## ABOUT THIS TASK:
Extract the line that contains "###### 3. Test run" and every line after it to the end of the records below, exactly as written and nothing else.

◇ ◇ ◇ ◇ ◇

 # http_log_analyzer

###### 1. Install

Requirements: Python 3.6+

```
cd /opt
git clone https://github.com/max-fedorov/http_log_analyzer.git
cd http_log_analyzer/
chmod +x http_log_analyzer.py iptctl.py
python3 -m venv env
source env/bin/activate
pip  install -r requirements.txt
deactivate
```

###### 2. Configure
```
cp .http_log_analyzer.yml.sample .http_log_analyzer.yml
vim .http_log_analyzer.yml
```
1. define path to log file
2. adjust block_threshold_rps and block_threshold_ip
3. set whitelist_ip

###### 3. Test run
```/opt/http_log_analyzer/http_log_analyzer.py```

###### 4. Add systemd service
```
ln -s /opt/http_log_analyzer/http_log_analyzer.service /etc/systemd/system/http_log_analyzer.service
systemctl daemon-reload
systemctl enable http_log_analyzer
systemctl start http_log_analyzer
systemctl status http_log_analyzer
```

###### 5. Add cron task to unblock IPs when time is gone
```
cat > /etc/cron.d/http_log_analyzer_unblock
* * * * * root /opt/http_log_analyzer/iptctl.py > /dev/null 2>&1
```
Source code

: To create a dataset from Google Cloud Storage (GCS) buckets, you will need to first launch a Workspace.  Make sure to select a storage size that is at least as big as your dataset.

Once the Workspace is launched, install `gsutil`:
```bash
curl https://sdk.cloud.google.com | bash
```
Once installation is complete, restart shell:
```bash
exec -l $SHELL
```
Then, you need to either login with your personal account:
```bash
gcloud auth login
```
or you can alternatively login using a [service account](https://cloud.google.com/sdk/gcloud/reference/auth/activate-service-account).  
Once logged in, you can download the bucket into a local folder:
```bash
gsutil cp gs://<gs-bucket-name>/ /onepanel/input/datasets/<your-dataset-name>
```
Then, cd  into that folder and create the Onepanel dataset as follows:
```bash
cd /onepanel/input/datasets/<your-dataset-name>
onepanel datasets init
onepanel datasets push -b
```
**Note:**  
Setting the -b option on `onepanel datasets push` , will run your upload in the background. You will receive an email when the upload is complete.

◇ ◇ ◇ ◇ ◇

## RESULT OF THE TASK:
###### 3. Test run
```/opt/http_log_analyzer/http_log_analyzer.py```

###### 4. Add systemd service
```
ln -s /opt/http_log_analyzer/http_log_analyzer.service /etc/systemd/system/http_log_analyzer.service
systemctl daemon-reload
systemctl enable http_log_analyzer
systemctl start http_log_analyzer
systemctl status http_log_analyzer
```

###### 5. Add cron task to unblock IPs when time is gone
```
cat > /etc/cron.d/http_log_analyzer_unblock
* * * * * root /opt/http_log_analyzer/iptctl.py > /dev/null 2>&1
```
Source code

: To create a dataset from Google Cloud Storage (GCS) buckets, you will need to first launch a Workspace.  Make sure to select a storage size that is at least as big as your dataset.

Once the Workspace is launched, install `gsutil`:
```bash
curl https://sdk.cloud.google.com | bash
```
Once installation is complete, restart shell:
```bash
exec -l $SHELL
```
Then, you need to either login with your personal account:
```bash
gcloud auth login
```
or you can alternatively login using a [service account](https://cloud.google.com/sdk/gcloud/reference/auth/activate-service-account).  
Once logged in, you can download the bucket into a local folder:
```bash
gsutil cp gs://<gs-bucket-name>/ /onepanel/input/datasets/<your-dataset-name>
```
Then, cd  into that folder and create the Onepanel dataset as follows:
```bash
cd /onepanel/input/datasets/<your-dataset-name>
onepanel datasets init
onepanel datasets push -b
```
**Note:**  
Setting the -b option on `onepanel datasets push` , will run your upload in the background. You will receive an email when the upload is complete.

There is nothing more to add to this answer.